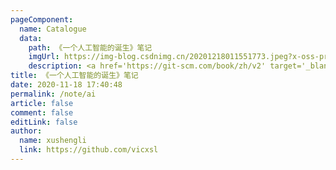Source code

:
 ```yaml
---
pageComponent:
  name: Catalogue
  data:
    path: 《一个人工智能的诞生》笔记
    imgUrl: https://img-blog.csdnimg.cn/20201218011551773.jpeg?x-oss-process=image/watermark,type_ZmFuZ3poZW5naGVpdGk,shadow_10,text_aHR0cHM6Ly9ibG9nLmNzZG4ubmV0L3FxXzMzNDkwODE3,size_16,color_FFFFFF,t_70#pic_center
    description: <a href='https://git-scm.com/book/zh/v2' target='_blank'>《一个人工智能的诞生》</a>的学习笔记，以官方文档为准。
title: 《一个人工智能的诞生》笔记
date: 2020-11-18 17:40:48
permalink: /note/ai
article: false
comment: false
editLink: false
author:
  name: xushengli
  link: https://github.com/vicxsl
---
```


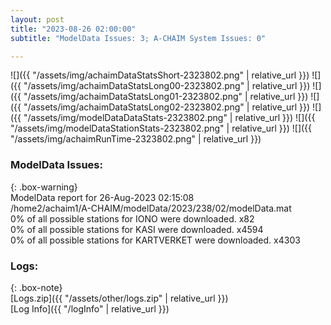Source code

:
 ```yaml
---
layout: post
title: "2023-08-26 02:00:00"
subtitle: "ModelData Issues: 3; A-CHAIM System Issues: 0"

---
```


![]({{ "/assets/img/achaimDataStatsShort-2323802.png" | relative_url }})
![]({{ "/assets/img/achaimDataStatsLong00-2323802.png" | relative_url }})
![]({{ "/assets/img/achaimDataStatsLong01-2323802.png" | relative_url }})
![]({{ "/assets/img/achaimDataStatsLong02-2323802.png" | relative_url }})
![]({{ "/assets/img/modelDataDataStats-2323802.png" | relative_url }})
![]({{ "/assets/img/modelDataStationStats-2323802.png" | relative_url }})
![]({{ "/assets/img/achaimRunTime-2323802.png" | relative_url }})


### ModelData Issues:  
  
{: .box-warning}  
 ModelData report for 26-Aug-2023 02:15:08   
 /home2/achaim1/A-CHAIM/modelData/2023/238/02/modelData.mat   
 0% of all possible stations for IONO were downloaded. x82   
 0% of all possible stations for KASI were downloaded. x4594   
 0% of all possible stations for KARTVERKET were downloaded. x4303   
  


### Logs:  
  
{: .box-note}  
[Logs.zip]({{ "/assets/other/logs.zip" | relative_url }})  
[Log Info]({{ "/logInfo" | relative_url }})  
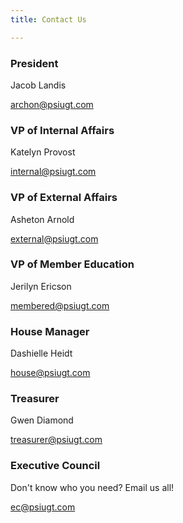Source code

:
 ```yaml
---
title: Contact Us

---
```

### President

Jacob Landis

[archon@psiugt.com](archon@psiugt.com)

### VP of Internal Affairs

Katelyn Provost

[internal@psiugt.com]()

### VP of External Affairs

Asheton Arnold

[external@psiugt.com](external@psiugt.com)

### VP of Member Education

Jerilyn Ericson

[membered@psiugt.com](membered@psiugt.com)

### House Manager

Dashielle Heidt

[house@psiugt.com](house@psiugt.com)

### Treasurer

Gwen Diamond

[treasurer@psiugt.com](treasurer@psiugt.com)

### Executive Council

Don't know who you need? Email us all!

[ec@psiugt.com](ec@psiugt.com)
----------
**Task directions:**
All lines in the records with the string "false" should be copied out.

**Answer box:**
article: false
comment: false
editLink: false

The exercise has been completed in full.